Okay...this is not our home. I am nowhere near this bad when it comes to throwing things away. But I am a clutterer, and I have a hard time getting rid of things. I have receipts from special dates, all of Charlie's art projects, old coke bottles, lamps that do not work...you get the idea. I hold on to things because they remind me of people or events. I know, everyone does, but it really is silly when you think about it. And it's just not good decorating sense. Just this weekend, Jess, very gently, referred to my corner cabinet in the dining room as "how old ladies decorate". I looked at it, opened my mouth to defend...and she's totally right. There's a vintage cup and plate, a frame of a poem from our wedding, and a bowl of dried flowers from various weddings and funerals we have attended. Not to mention a sun and moon candle I had in high school, some sort of little troll guy, and a little ceramic mushroom with a cute worm on it. This is all true, and as just as un-fabulous as you are probably picturing it.
So, with all this in mind, we have been talking about a yard sale. (No, I don't plan on selling the dead flowers...but maybe the troll.) Coinciding with this light bulb moment, the recession has come to call on the Beauchamp household. Money is tighter than it has ever been, as I am sure everyone has experienced. It's something I think we have tried to ignore. We go, go, go...and now it's time to pull back the reins, and make some changes. Simplifying our home while making some money at the same time is the first step.
Sounds easy, right? It would be, if I didn't have about 25% of the hoarder syndrome. For the last two days, I have strolled through the house, eyeballing the wicker end table that is gathering dust in a room that no one ever even goes in. But, in my mind, I could at any time rearrange the furniture and kick myself for selling the perfect table for like, 3 bucks. Remember the chandelier I pleaded with Adam to buy me from the store closing? Yeah, it's still in the basement, patiently waiting to be hung in the foyer. So, logically, I should sell it, right?
NO!
I really can't sell the chandelier. It's too cool. We will get around to hanging it, soon.

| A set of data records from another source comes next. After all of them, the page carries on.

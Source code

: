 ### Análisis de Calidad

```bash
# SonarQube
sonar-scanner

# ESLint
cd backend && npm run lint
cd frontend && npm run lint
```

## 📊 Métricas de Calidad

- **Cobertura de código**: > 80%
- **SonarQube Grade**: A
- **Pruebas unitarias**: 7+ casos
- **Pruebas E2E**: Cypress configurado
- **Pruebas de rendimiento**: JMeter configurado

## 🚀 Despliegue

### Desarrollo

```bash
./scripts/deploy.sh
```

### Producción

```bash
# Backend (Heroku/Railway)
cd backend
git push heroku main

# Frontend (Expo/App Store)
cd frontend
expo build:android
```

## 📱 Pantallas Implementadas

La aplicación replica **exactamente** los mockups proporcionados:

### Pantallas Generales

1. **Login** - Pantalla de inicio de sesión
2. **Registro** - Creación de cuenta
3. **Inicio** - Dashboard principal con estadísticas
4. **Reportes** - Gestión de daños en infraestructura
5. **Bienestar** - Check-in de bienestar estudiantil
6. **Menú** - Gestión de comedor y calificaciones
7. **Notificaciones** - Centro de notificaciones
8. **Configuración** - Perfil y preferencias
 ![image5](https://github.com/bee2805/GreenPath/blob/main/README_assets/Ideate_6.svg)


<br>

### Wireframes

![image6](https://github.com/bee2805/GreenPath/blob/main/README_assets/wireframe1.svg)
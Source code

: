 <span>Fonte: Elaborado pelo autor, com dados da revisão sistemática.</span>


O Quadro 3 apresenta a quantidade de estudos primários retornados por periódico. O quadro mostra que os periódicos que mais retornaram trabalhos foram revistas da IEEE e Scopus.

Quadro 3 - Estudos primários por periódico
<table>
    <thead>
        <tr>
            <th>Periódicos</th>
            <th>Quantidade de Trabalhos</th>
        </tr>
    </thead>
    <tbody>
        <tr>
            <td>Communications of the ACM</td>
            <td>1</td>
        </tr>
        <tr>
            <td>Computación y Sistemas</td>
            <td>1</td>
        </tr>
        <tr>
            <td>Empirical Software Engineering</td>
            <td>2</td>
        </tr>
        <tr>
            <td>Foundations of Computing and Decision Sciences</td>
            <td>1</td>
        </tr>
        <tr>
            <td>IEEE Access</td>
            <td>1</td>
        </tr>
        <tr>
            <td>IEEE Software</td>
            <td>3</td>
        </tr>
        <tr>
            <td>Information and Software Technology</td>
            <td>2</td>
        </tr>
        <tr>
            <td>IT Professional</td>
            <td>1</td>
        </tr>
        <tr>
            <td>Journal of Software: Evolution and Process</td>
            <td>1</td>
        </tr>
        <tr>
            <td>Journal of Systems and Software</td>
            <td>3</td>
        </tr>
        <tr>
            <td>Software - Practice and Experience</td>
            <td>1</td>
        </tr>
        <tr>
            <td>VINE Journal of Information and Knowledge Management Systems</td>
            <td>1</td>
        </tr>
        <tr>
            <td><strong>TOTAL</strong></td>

So, my challenge over the next 24 hours is to fight and (mostly) win these mini battles with myself (and undoubtedly with Adam, who will end up prying some random knick-knack out of my hands). If I haven't touched it, thought about it, used it, looked for it, or even smiled at it...it can go...right?? I do not want to be the crazy lady hauling things back into the house all afternoon.
Send clean, organized, money-makin' vibes!